Los ojos del chofer se dirigieron al espejo retrovisor y luego a otro lado.
"Así será", decidió Mei. "Que el abuelo se enfurezca". El futuro daba vueltas detrás de sus párpados: los gritos de una niña pequeña resonaban en los pasillos dorados, un piano de media cola marcado con crayones, la risa de Yuzu resonaba en la galería de retratos familiares mientras su hija desfiguraba a sus antepasados con bigotes.
Yuzu roncaba suavemente, babeando en la manga de Mei.
Desordenada. Inmanejable. Nuestra.
Mei le dio un beso en la sien, que sintió un sabor dulce y una esperanza temeraria. Afuera, el corazón de Tokio latía, una longitud de onda que su hija algún día podría recorrer, mitad tormenta, mitad silencio, completamente suya.
La limusina aminoró la marcha. Mei apretó el agarre.
Todavía no.
Las puertas de la mansión se abrieron como las fauces de un leviatán dorado, tragándose la limusina entera mientras la grava crujía bajo sus neumáticos. Mei se quedó en el cálido capullo del coche, con el aroma cítrico y dulce de Yuzu pegado a su piel. En el exterior, la finca se extendía: setos cuidados que hacían de centinela, ventanas oscuras a excepción del estudio del abuelo que brillaba como un faro solitario.
"Mei", dijo Yuzu con voz ronca por el sueño, y su pulgar rozó los nudillos de Mei. "Estamos en casa."

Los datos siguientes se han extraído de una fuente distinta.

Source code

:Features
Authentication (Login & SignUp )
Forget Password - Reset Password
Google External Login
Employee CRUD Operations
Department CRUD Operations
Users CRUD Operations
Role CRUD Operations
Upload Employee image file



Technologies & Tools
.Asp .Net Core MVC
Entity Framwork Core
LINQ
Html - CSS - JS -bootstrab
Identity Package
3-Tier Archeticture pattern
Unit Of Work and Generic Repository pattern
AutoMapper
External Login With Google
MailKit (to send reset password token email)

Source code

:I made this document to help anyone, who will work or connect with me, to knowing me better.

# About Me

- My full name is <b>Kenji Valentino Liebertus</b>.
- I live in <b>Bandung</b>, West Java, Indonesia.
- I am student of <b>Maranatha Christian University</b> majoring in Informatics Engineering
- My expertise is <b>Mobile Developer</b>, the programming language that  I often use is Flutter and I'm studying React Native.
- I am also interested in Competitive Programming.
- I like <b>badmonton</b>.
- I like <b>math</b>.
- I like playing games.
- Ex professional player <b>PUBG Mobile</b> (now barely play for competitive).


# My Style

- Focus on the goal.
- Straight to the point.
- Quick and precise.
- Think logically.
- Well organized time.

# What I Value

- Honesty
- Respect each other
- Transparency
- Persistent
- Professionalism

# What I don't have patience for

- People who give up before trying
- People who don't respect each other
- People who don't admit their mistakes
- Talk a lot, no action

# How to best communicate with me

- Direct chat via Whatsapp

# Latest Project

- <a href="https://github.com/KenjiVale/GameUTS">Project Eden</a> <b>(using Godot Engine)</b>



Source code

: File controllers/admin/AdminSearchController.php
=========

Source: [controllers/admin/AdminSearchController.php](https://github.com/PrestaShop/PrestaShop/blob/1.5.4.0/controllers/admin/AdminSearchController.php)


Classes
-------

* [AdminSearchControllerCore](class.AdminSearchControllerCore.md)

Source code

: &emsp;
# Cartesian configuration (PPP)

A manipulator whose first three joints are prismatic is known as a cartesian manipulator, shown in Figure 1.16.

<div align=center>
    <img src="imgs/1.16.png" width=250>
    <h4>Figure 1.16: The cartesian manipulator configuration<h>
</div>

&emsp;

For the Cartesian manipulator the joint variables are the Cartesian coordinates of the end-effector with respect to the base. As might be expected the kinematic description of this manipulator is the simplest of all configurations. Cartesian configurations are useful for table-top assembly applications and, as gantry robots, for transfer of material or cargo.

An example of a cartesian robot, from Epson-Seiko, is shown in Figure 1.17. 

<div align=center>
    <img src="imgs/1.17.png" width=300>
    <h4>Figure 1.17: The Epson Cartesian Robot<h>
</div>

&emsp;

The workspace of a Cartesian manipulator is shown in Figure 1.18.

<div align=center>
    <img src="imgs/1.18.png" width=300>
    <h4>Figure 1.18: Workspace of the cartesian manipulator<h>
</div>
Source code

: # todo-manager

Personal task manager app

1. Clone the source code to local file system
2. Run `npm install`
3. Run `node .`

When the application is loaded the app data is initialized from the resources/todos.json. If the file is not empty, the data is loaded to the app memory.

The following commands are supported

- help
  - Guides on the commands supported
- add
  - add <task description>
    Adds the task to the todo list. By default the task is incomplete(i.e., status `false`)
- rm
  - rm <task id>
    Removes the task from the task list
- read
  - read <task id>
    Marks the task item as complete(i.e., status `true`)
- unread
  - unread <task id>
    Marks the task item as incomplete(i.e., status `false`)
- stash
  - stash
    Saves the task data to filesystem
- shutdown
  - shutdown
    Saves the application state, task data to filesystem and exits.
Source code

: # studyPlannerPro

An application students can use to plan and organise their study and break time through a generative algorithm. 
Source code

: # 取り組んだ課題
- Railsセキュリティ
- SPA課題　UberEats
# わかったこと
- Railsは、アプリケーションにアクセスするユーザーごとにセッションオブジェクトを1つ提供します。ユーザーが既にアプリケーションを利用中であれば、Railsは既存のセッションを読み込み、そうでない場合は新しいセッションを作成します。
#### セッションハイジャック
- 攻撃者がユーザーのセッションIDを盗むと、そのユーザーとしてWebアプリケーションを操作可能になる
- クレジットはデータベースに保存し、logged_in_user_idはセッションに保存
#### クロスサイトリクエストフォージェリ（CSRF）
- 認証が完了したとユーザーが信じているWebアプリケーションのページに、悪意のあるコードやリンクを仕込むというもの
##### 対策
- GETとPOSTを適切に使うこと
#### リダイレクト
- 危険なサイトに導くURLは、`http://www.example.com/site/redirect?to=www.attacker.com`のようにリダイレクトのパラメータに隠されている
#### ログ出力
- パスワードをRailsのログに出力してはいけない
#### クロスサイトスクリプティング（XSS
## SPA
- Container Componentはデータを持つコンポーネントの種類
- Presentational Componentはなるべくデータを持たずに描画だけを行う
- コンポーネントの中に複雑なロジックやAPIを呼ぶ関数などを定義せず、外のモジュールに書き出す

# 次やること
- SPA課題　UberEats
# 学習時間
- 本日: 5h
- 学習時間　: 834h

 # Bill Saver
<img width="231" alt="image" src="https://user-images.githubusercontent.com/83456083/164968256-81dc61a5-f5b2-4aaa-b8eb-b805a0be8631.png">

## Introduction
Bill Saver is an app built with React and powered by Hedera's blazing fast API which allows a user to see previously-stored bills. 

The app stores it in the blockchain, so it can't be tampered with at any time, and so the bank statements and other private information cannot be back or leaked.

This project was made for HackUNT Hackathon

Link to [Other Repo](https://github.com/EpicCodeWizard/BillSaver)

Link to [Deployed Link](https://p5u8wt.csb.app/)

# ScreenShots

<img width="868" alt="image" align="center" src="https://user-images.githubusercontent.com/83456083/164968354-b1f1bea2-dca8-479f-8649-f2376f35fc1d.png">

La palabra «casa» tenía un sabor amargo. Mei apretó más el agarre, memorizando los callos de la palma de Yuzu: cuerdas de guitarra, cuerdas de gimnasia, ella.
El aire frío le picó las mejillas a Mei cuando Yuzu abrió la puerta con el hombro. "Milady", canturreó, extendiendo una mano con exagerada caballerosidad.
El talón de Mei tocó la grava. "Tonta." Pero sus dedos se aferraron a los de Yuzu, sujetándolos a ambos mientras la sombra de la mansión caía sobre sus manos unidas.
Encima, una cortina se movió.
La mandíbula de Yuzu se tensó. "El viejo está mirando."
"Lo sé." La columna de Mei se enderezó, la armadura de heredera se colocó en su lugar, pero su meñique se enganchó alrededor del de Yuzu. Un temblor secreto.
Subieron los escalones al unísono:
Uno. Dos. Tres.
La puerta de roble crujió.
Yuzu se detuvo en el umbral, la luz de la luna iluminó su sonrisa. "¿Quieres darle un espectáculo?"
La réplica de Mei murió cuando los labios de Yuzu rozaron su sien: un relámpago en una jaula dorada.
Dentro, el reloj de pie sonó.
Que cuente las horas, pensó Mei, guiando a Yuzu por las escaleras. Estamos escribiendo las nuestras.